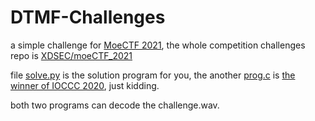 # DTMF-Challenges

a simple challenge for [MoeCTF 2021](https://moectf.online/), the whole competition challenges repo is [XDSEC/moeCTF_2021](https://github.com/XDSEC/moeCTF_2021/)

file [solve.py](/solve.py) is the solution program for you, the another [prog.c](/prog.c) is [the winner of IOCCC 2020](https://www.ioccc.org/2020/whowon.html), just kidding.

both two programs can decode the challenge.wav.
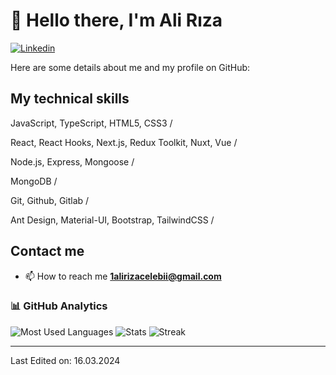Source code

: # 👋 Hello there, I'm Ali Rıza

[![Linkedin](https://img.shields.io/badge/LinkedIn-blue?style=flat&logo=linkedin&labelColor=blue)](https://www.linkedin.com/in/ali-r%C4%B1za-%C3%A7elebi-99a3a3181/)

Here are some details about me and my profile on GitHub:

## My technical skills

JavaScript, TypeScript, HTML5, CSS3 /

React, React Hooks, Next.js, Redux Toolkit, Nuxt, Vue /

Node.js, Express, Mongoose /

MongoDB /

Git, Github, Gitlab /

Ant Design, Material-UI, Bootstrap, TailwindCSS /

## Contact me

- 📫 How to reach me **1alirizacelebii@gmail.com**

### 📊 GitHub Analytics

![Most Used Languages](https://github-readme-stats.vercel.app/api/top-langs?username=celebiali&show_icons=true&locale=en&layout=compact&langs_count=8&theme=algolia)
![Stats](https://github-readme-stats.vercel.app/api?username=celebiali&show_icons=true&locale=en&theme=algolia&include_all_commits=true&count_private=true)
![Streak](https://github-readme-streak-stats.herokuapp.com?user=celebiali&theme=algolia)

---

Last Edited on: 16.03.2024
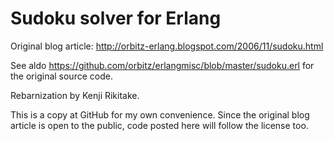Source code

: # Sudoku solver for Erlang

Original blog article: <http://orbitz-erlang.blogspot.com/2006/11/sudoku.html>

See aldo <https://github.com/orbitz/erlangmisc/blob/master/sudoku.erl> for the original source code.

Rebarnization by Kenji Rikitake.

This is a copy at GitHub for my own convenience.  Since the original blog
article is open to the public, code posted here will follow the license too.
━━━━━━━━━━━━━━━━
- [What you are asked to do]
Write out the records above in full and exactly, with no pictures.

- [Your response]
 # DTMF-Challenges

a simple challenge for [MoeCTF 2021](https://moectf.online/), the whole competition challenges repo is [XDSEC/moeCTF_2021](https://github.com/XDSEC/moeCTF_2021/)

file [solve.py](/solve.py) is the solution program for you, the another [prog.c](/prog.c) is [the winner of IOCCC 2020](https://www.ioccc.org/2020/whowon.html), just kidding.

both two programs can decode the challenge.wav.
Source code

: # 👋 Hello there, I'm Ali Rıza

[![Linkedin](https://img.shields.io/badge/LinkedIn-blue?style=flat&logo=linkedin&labelColor=blue)](https://www.linkedin.com/in/ali-r%C4%B1za-%C3%A7elebi-99a3a3181/)

Here are some details about me and my profile on GitHub:

## My technical skills

JavaScript, TypeScript, HTML5, CSS3 /

React, React Hooks, Next.js, Redux Toolkit, Nuxt, Vue /

Node.js, Express, Mongoose /

MongoDB /

Git, Github, Gitlab /

Ant Design, Material-UI, Bootstrap, TailwindCSS /

## Contact me

- 📫 How to reach me **1alirizacelebii@gmail.com**

### 📊 GitHub Analytics

![Most Used Languages](https://github-readme-stats.vercel.app/api/top-langs?username=celebiali&show_icons=true&locale=en&layout=compact&langs_count=8&theme=algolia)
![Stats](https://github-readme-stats.vercel.app/api?username=celebiali&show_icons=true&locale=en&theme=algolia&include_all_commits=true&count_private=true)
![Streak](https://github-readme-streak-stats.herokuapp.com?user=celebiali&theme=algolia)

---

Last Edited on: 16.03.2024
Source code

: # Sudoku solver for Erlang

Original blog article: <http://orbitz-erlang.blogspot.com/2006/11/sudoku.html>

See aldo <https://github.com/orbitz/erlangmisc/blob/master/sudoku.erl> for the original source code.

Rebarnization by Kenji Rikitake.

This is a copy at GitHub for my own convenience.  Since the original blog
article is open to the public, code posted here will follow the license too.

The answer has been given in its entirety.